Recorded information:
# # # # # # #

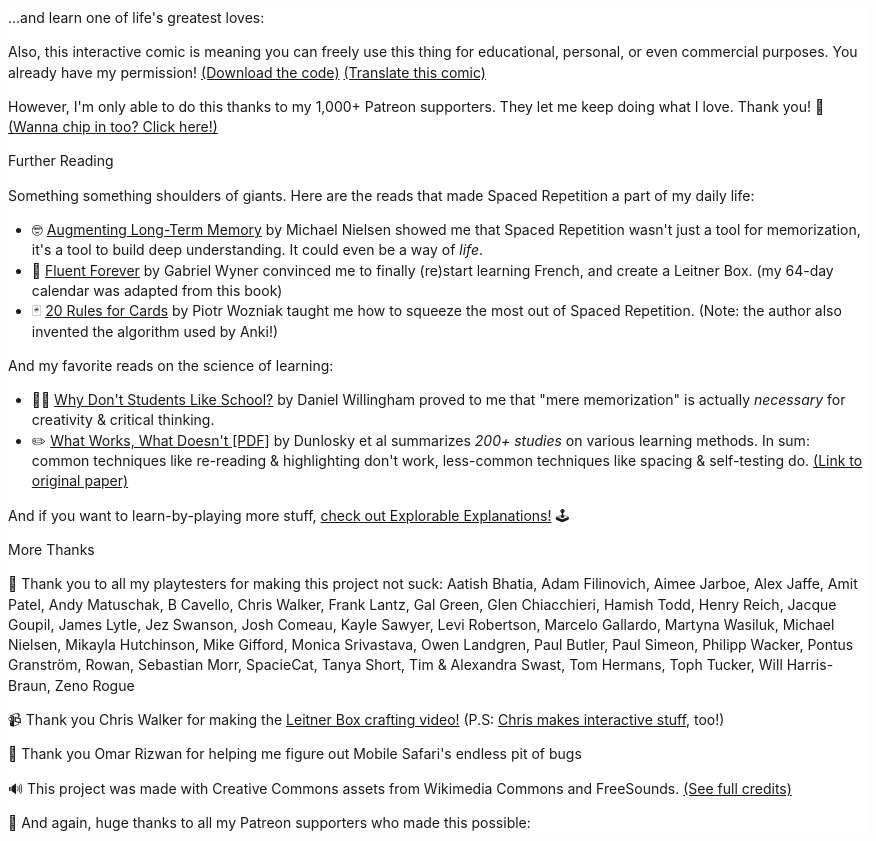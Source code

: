 ...and learn one of life's greatest loves:

Also, this interactive comic is  meaning you can freely use this thing for educational, personal, or even commercial purposes. You already have my permission!  [(Download the code)](https://github.com/ncase/remember)  [(Translate this comic)](https://github.com/ncase/remember#how-to-translate)

However, I'm only able to do this thanks to my 1,000+ Patreon supporters. They let me keep doing what I love. Thank you! 💖  [(Wanna chip in too? Click here!)](https://www.patreon.com/ncase)

Further Reading

Something something shoulders of giants. Here are the reads that made Spaced Repetition a part of my daily life:

- 🤓  [Augmenting Long-Term Memory](http://augmentingcognition.com/ltm.html) by Michael Nielsen showed me that Spaced Repetition wasn't just a tool for memorization, it's a tool to build deep understanding. It could even be a way of *life*.
- 💬  [Fluent Forever](https://fluent-forever.com/the-book/) by Gabriel Wyner convinced me to finally (re)start learning French, and create a Leitner Box. (my 64-day calendar was adapted from this book)
- 🃏  [20 Rules for Cards](https://www.supermemo.com/en/articles/20rules) by Piotr Wozniak taught me how to squeeze the most out of Spaced Repetition. (Note: the author also invented the algorithm used by Anki!)

And my favorite reads on the science of learning:

- 👩‍🎓  [Why Don't Students Like School?](https://www.amazon.com/Why-Dont-Students-Like-School/dp/047059196X/) by Daniel Willingham proved to me that "mere memorization" is actually *necessary* for creativity & critical thinking.
- ✏️  [What Works, What Doesn't [PDF]](http://web.archive.org/web/20190711014620/http://tlcp.depaultla.org/wp-content/uploads/sites/2/2015/05/Dunlosky-et-al-2013-What-Works-What-Doesnt.pdf)  by Dunlosky et al summarizes *200+ studies* on various learning methods. In sum: common techniques like re-reading & highlighting don't work, less-common techniques like spacing & self-testing do.  [(Link to original paper)](http://journals.sagepub.com/doi/abs/10.1177/1529100612453266)

And if you want to learn-by-playing more stuff,  [check out Explorable Explanations!](https://explorabl.es/) 🕹️

More Thanks

👀 Thank you to all my playtesters for making this project not suck:  Aatish Bhatia, Adam Filinovich, Aimee Jarboe, Alex Jaffe, Amit Patel, Andy Matuschak, B Cavello, Chris Walker, Frank Lantz, Gal Green, Glen Chiacchieri, Hamish Todd, Henry Reich, Jacque Goupil, James Lytle, Jez Swanson, Josh Comeau, Kayle Sawyer, Levi Robertson, Marcelo Gallardo, Martyna Wasiluk, Michael Nielsen, Mikayla Hutchinson, Mike Gifford, Monica Srivastava, Owen Landgren, Paul Butler, Paul Simeon, Philipp Wacker, Pontus Granström, Rowan, Sebastian Morr, SpacieCat, Tanya Short, Tim & Alexandra Swast, Tom Hermans, Toph Tucker, Will Harris-Braun, Zeno Rogue

📹 Thank you Chris Walker for making the  [Leitner Box crafting video!](https://www.youtube.com/watch?v=uvF1XuseZFE) (P.S:  [Chris makes interactive stuff](http://polytrope.com/), too!)

🐞 Thank you Omar Rizwan for helping me figure out Mobile Safari's endless pit of bugs

🔊 This project was made with Creative Commons assets from Wikimedia Commons and FreeSounds.  [(See full credits)](https://github.com/ncase/remember#full-asset-credits)

💖 And again, huge thanks to all my Patreon supporters who made this possible:
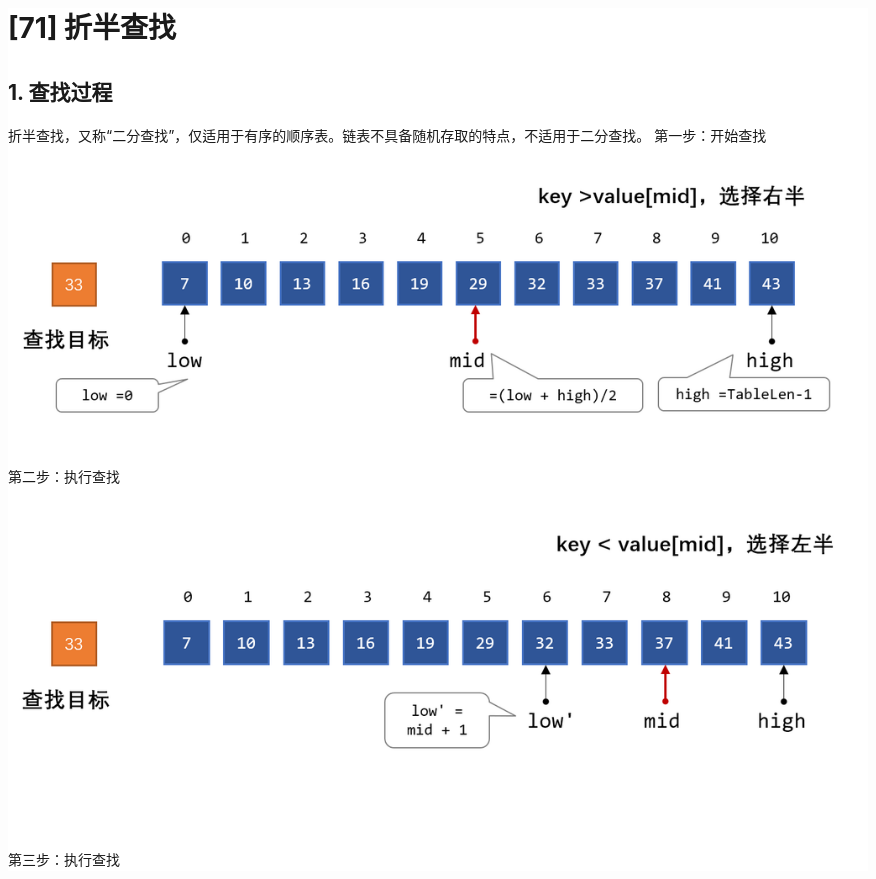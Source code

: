 # [71] 折半查找
## 1. 查找过程
折半查找，⼜称“⼆分查找”，仅适⽤于有序的顺序表。链表不具备随机存取的特点，不适用于二分查找。
第一步：开始查找

![](img/08%20查找/04%20折半查找%201.png)

第二步：执行查找

![](img/08%20查找/05%20折半查找%202.png)

第三步：执行查找
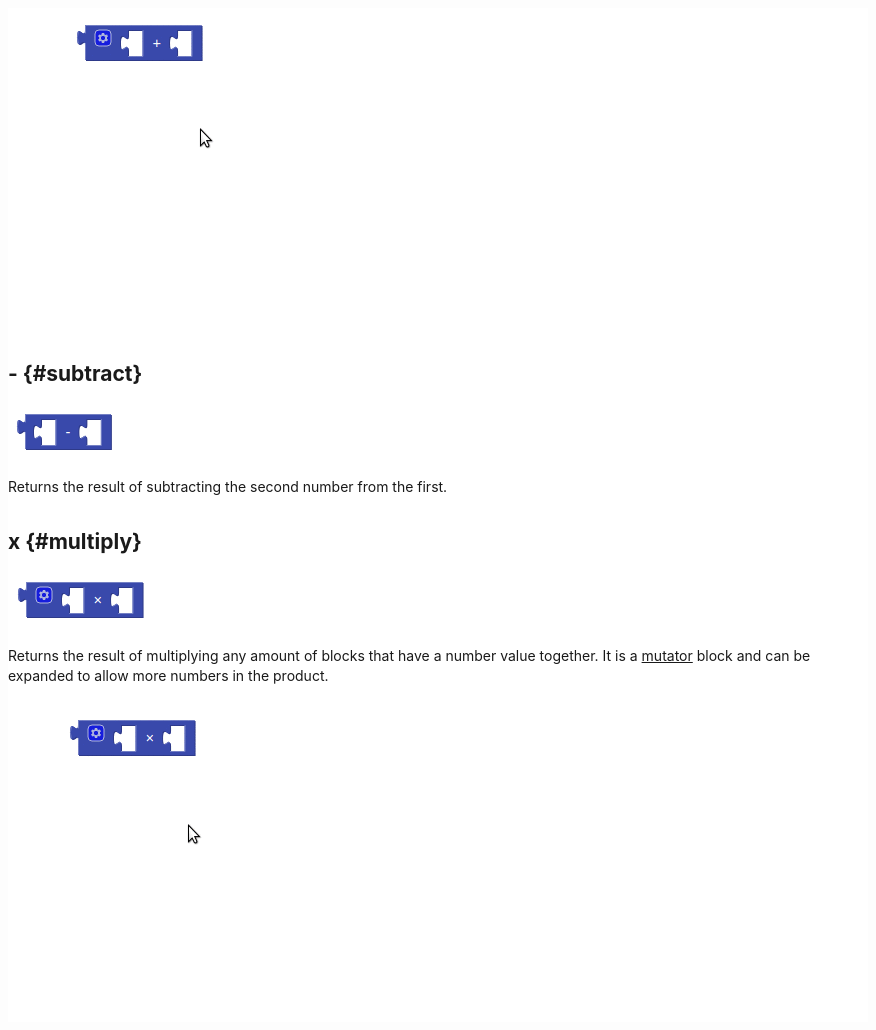 ![](/assets/images/blocks/math/plus.gif)

## - {#subtract}

![](/assets/images/blocks/math/minus.png)

Returns the result of subtracting the second number from the first.

## x {#multiply}

![](/assets/images/blocks/math/multiply.png)

Returns the result of multiplying any amount of blocks that have a number value together. It is a [mutator](http://appinventor.mit.edu/explore/ai2/support/concepts/mutators.html) block and can be expanded to allow more numbers in the product.

![](/assets/images/blocks/math/multiply.gif)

# # # # # # #

Exercise: Reproduce every line of the data above, exactly as it stands, but not the pictures.

Written answer:
Source code

: ...and learn one of life's greatest loves:

Also, this interactive comic is  meaning you can freely use this thing for educational, personal, or even commercial purposes. You already have my permission!  [(Download the code)](https://github.com/ncase/remember)  [(Translate this comic)](https://github.com/ncase/remember#how-to-translate)

However, I'm only able to do this thanks to my 1,000+ Patreon supporters. They let me keep doing what I love. Thank you! 💖  [(Wanna chip in too? Click here!)](https://www.patreon.com/ncase)

Further Reading

Something something shoulders of giants. Here are the reads that made Spaced Repetition a part of my daily life:

- 🤓  [Augmenting Long-Term Memory](http://augmentingcognition.com/ltm.html) by Michael Nielsen showed me that Spaced Repetition wasn't just a tool for memorization, it's a tool to build deep understanding. It could even be a way of *life*.
- 💬  [Fluent Forever](https://fluent-forever.com/the-book/) by Gabriel Wyner convinced me to finally (re)start learning French, and create a Leitner Box. (my 64-day calendar was adapted from this book)
- 🃏  [20 Rules for Cards](https://www.supermemo.com/en/articles/20rules) by Piotr Wozniak taught me how to squeeze the most out of Spaced Repetition. (Note: the author also invented the algorithm used by Anki!)

And my favorite reads on the science of learning:

- 👩‍🎓  [Why Don't Students Like School?](https://www.amazon.com/Why-Dont-Students-Like-School/dp/047059196X/) by Daniel Willingham proved to me that "mere memorization" is actually *necessary* for creativity & critical thinking.
- ✏️  [What Works, What Doesn't [PDF]](http://web.archive.org/web/20190711014620/http://tlcp.depaultla.org/wp-content/uploads/sites/2/2015/05/Dunlosky-et-al-2013-What-Works-What-Doesnt.pdf)  by Dunlosky et al summarizes *200+ studies* on various learning methods. In sum: common techniques like re-reading & highlighting don't work, less-common techniques like spacing & self-testing do.  [(Link to original paper)](http://journals.sagepub.com/doi/abs/10.1177/1529100612453266)

And if you want to learn-by-playing more stuff,  [check out Explorable Explanations!](https://explorabl.es/) 🕹️

More Thanks

👀 Thank you to all my playtesters for making this project not suck:  Aatish Bhatia, Adam Filinovich, Aimee Jarboe, Alex Jaffe, Amit Patel, Andy Matuschak, B Cavello, Chris Walker, Frank Lantz, Gal Green, Glen Chiacchieri, Hamish Todd, Henry Reich, Jacque Goupil, James Lytle, Jez Swanson, Josh Comeau, Kayle Sawyer, Levi Robertson, Marcelo Gallardo, Martyna Wasiluk, Michael Nielsen, Mikayla Hutchinson, Mike Gifford, Monica Srivastava, Owen Landgren, Paul Butler, Paul Simeon, Philipp Wacker, Pontus Granström, Rowan, Sebastian Morr, SpacieCat, Tanya Short, Tim & Alexandra Swast, Tom Hermans, Toph Tucker, Will Harris-Braun, Zeno Rogue

📹 Thank you Chris Walker for making the  [Leitner Box crafting video!](https://www.youtube.com/watch?v=uvF1XuseZFE) (P.S:  [Chris makes interactive stuff](http://polytrope.com/), too!)

🐞 Thank you Omar Rizwan for helping me figure out Mobile Safari's endless pit of bugs

🔊 This project was made with Creative Commons assets from Wikimedia Commons and FreeSounds.  [(See full credits)](https://github.com/ncase/remember#full-asset-credits)

💖 And again, huge thanks to all my Patreon supporters who made this possible:
Source code

: # [71] 折半查找
## 1. 查找过程
折半查找，⼜称“⼆分查找”，仅适⽤于有序的顺序表。链表不具备随机存取的特点，不适用于二分查找。
第一步：开始查找

![](img/08%20查找/04%20折半查找%201.png)

第二步：执行查找

![](img/08%20查找/05%20折半查找%202.png)

第三步：执行查找
 ![](/assets/images/blocks/math/plus.gif)

## - {#subtract}

![](/assets/images/blocks/math/minus.png)

Returns the result of subtracting the second number from the first.

## x {#multiply}

![](/assets/images/blocks/math/multiply.png)

Returns the result of multiplying any amount of blocks that have a number value together. It is a [mutator](http://appinventor.mit.edu/explore/ai2/support/concepts/mutators.html) block and can be expanded to allow more numbers in the product.

![](/assets/images/blocks/math/multiply.gif)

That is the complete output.